Command

A command is a system-level building block of sbt, often used to capture user interaction or IDE interaction.

We can think of each command as a State => State function. In sbt, the state represents the following:

  1. Build structure (build.sbt etc)
  2. Your disk (source code, JAR outputs, etc)

Thus, a command would typically modify either the build structure or the disk. For example, the set command can apply a setting to modify the build strcuture:

> set name := "foo"

The act command can lift a task such as compile into a command:

> compile

The compilation would read from the disk and write outputs, or display error messages on the screen.

Commands are sequentially processed

Because there is only one state, a characteristic of commands is that they are executed one at a time.

command

There are some execptions to this rule, but generally commands run sequentially. One mental image that might be useful is that a command is similar to a cashier taking an order in a cafe, and it will be processed in the sequence it was received.

Tasks run in parallel

As mentioned above, the act command translates tasks into the command level.

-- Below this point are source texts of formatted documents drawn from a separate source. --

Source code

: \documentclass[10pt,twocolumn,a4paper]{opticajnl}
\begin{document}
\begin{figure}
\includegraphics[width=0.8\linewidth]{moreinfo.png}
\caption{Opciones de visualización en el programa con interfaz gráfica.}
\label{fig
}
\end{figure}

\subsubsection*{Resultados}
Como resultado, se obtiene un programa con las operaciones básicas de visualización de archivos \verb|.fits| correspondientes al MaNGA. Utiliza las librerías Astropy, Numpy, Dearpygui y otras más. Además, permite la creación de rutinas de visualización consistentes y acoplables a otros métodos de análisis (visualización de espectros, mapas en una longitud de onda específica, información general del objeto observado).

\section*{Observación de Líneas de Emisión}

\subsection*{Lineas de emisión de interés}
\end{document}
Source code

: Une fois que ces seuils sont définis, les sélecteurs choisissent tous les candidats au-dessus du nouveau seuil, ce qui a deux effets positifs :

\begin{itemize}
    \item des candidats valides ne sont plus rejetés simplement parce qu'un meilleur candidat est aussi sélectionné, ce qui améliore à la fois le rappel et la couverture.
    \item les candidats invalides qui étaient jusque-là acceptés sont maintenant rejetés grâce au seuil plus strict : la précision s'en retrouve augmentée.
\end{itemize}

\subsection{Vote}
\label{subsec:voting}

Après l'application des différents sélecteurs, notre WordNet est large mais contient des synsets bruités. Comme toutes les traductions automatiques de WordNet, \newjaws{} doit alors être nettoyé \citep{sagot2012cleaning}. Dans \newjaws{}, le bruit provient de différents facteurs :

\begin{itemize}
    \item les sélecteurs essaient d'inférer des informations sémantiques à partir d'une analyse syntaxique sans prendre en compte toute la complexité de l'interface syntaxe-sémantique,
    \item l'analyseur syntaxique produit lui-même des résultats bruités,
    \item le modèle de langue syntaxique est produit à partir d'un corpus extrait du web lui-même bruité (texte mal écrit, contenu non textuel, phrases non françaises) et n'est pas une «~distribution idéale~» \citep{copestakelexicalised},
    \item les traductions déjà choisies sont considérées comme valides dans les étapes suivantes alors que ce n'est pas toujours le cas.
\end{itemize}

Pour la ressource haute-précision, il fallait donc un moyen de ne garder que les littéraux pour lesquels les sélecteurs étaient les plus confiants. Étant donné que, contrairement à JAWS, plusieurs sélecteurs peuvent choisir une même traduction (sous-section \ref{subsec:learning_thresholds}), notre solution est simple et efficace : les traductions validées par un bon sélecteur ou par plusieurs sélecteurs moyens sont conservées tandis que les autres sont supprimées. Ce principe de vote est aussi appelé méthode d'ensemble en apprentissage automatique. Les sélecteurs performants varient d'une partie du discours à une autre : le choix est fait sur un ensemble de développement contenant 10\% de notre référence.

While doing so, the act command will broadcast the task across the aggregated subprojects and run independent tasks in parallel.

Similarly, the reload command that runs during the startup of a session will initialize the settings in parallel.

act

The role of sbt server

sbt server is a service that accepts commands from either the command line or a network API called Build Server Protocol. This mechanism allows both the build user and IDEs to share the same sbt session.